Among the 283 patients with RDEB, 157 (55.5%) had an initial esophageal dilation at a median age of 6.6 years (IQR, 3.5-10.7 years) and 104 (36.7%) had gastrostomy tube placement at a median age of 5.5 years (IQR, 2.0-10.3 years) (Figure). Patients with RDEB (62 [21.9%]) had an initial hand surgery at a median age of 8.1 years (IQR, 5.5-12.1 years). Patients with RDEB (18, 6.4%) had a history of squamous cell carcinoma, with a median age at initial diagnosis of 22.6 years (IQR, 20.0-27.7 years). Finally, among the 19 (6.7%) of patients with RDEB who died, the most common attributed causes included respiratory failure (3 [15.8%]), cardiac failure (3 [15.8%]), neoplasm (1 [5.3%]), and renal failure (1 [5.3%]).

Figure. — Each panel displays the distribution of ages at which patients with recessive dystrophic epidermolysis bullosa first experienced selected milestone events in 142 of 157 patients with known age of first esophageal dilation (A), 101 of 104 patients with known age of gastrostomy tube placement (B), 56 of 62 patients with known age of first hand surgery (C), and 14 of 18 patients with known age of squamous cell cancer onset (D).

Discussion

The EBCCOD contains clinical information pertaining to a large population of patients with EB representing all types of EB diagnoses, although most of the enrolled patients had RDEB. For patients within the EBCCOD, signs of EB, such as skin or mucosal erosions or blistering, were present at the time of birth in most of the patients with RDEB, JEB, and DDEB, but less so for patients with EBS. For those with signs at birth, a clinical diagnosis of EB was made at the time of birth in 67.0% of patients with RDEB and 52.6% of those with JEB, 47.3% of those with DDEB, and 46.2% of those with EBS. Patients with JEB had the highest rate of any confirmatory testing, followed by patients with RDEB, DDEB, and EBS. A subset of children had multiple confirmatory tests performed. For all types of EB, both EM and IFM were performed at younger median ages than genetic analysis. Among the patients with RDEB, the most frequent milestone clinical event was esophageal dilation, followed by gastrostomy tube placement, hand surgery, squamous cell carcinoma, and death.

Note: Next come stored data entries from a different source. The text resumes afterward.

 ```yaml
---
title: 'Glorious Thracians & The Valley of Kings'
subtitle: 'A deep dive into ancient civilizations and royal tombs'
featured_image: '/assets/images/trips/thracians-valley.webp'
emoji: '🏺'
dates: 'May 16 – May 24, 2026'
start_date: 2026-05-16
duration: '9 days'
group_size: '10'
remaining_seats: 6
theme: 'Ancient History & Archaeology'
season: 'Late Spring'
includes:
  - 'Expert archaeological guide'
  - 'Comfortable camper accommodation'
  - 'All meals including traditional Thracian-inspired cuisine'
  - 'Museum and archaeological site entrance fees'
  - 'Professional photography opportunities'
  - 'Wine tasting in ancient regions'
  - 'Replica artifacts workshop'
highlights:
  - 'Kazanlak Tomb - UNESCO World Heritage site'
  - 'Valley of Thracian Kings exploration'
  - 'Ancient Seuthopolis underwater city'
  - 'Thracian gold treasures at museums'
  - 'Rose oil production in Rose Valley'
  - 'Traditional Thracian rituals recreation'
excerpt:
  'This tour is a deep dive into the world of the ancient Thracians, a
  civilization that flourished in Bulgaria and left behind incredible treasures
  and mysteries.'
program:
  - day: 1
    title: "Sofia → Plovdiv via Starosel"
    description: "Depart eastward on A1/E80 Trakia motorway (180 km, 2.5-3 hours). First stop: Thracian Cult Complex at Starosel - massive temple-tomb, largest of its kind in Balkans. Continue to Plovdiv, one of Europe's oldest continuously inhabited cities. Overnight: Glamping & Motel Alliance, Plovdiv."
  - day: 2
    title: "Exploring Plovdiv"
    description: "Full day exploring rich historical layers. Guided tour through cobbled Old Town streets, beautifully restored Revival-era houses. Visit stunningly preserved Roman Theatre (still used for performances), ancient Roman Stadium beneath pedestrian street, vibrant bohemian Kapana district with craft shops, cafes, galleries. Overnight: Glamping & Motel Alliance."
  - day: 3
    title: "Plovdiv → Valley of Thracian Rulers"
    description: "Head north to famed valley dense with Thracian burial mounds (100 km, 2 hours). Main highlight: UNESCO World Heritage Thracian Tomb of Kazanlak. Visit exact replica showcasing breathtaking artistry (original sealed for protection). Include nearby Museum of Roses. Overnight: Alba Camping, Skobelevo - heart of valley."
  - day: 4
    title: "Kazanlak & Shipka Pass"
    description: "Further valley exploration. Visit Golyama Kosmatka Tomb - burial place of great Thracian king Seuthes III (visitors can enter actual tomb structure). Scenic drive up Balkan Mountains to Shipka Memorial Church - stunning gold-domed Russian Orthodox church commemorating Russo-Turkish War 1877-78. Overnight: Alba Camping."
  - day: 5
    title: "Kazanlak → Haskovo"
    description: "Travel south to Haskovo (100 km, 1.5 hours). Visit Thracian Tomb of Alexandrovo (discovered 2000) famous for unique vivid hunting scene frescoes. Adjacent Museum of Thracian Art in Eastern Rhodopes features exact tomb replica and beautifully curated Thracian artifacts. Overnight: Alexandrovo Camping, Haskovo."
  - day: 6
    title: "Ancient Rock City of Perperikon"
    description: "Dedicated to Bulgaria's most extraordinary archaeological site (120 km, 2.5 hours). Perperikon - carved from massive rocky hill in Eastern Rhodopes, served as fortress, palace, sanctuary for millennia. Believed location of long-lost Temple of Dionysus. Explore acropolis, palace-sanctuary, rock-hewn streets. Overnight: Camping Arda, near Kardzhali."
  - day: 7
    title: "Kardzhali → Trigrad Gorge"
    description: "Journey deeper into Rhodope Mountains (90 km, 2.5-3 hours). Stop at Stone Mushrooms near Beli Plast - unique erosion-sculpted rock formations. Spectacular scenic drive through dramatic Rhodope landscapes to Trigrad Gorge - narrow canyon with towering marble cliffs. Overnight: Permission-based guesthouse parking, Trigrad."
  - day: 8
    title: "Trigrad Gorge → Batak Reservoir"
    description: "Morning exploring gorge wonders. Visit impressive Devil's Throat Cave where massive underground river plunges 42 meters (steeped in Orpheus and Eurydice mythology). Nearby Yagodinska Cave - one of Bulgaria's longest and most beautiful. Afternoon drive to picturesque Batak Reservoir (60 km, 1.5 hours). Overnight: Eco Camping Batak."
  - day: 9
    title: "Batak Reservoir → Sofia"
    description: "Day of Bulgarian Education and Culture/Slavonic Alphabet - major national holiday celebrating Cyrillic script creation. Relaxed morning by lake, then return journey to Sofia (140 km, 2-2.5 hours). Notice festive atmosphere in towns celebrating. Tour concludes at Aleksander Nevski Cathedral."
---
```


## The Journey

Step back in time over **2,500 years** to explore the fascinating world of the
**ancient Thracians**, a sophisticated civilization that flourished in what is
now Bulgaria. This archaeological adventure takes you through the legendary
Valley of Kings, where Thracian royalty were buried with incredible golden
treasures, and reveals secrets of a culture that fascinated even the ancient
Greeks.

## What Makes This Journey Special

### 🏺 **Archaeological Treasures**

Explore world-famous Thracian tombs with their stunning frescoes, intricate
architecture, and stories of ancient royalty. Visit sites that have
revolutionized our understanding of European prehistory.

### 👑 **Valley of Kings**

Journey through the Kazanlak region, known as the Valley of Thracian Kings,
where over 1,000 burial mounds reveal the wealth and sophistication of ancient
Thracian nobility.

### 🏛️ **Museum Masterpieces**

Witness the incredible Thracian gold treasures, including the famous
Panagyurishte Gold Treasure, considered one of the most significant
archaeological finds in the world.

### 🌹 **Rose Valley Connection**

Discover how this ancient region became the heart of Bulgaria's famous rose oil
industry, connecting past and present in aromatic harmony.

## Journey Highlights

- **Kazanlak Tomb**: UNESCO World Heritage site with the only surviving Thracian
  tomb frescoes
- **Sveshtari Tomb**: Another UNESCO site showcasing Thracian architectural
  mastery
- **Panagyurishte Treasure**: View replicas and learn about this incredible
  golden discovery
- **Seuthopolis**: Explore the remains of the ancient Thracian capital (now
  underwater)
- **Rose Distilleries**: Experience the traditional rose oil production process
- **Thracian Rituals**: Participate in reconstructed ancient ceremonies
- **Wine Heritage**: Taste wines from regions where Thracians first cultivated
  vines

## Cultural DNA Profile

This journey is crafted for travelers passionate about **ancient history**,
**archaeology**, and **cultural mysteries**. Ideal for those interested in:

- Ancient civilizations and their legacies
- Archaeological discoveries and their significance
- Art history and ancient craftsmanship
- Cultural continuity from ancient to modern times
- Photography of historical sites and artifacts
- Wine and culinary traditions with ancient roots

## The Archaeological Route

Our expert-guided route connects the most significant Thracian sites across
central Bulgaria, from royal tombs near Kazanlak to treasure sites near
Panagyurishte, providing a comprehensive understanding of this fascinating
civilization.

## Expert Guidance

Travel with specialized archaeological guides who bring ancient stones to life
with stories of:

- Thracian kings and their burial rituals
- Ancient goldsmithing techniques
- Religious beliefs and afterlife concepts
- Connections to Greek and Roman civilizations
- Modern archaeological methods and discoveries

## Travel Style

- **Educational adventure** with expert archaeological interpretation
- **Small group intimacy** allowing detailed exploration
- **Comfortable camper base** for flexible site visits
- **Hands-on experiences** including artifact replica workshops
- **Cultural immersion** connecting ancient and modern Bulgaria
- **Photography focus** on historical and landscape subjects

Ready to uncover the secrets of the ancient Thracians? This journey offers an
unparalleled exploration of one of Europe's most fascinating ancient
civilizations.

Three findings from our study warrant discussion. First, use of the EBCCOD for all types of EB depends on the availability of clinical and outcomes data for patients with all types of EB. Although EBS is the most prevalent diagnosis in the general population, the EBCCOD is enriched with patients with RDEB likely because of their frequent contact with the medical system, particularly at specialty centers, and significant clinical needs that require ongoing clinical care. The EBCCOD provides rich population-level demographic and clinical data beyond what has previously been available. Although electronic health record data are increasingly available to collect and analyze, clinical registries and databases remain relevant and important to enable the identification of affected patients or children with rarer disease processes.^20,21 Although International Statistical Classification of Diseases and Related Health Problems, Tenth Edition includes a code for EB (Q81) and some subtype-specific subcodes, International Classification of Diseases, Ninth Revision did not have a specific code for EB, making analysis of large administrative and clinical databases, such as outpatient Medicaid or inpatient Pediatric Hospital Information System databases difficult. To improve our knowledge of longer-term outcomes in patients with all types of EB, enrollment of patients, including those with milder forms of EB, will be critical.¹⁷

Second, an opportunity exists to improve earlier diagnosis of EB. Our study indicated that there was a lag between the observation of clinical signs and subsequent confirmatory testing, particularly genetic analysis. Our data may reflect the traditional paradigm of using EM and/or IFM to guide genetic analysis of a single candidate gene. However, the recent advent of less costly gene panels that test for all of the known EB genes simultaneously may be changing this practice. Genetic diagnosis is considered to be the criterion standard for the diagnosis of genetic disorders, and there are potential faults with clinical or biopsy-based diagnoses of EB.¹⁰ It is well established that the clinical findings of all forms of EB can be similar in newborns, but the prognosis varies widely based on the ultimate diagnosis of subtype. Clinicians can use genetic analysis to more accurately and definitively counsel families about their child’s diagnosis of EB and its expected course. Genetic analysis can also permit accurate counseling about the likelihood of recurrence with future pregnancies and provide opportunity for prenatal or preimplantation genetic diagnosis.²² In addition, even though a diagnosis may be supported by clinical signs and initial nongenetic diagnostic testing, as new therapies emerge for EB, particularly genetic-based therapy, it will be important to have a specific genetic diagnosis made as early as possible.^7,23 Overall, only 61% of the cohort younger than 10 years and even fewer older than 10 years had genetic analysis done. This study did not examine specific factors contributing to lacking a genetic diagnosis, but we suspect that limited availability at the time of testing, particularly for older patients, and financial factors play key roles.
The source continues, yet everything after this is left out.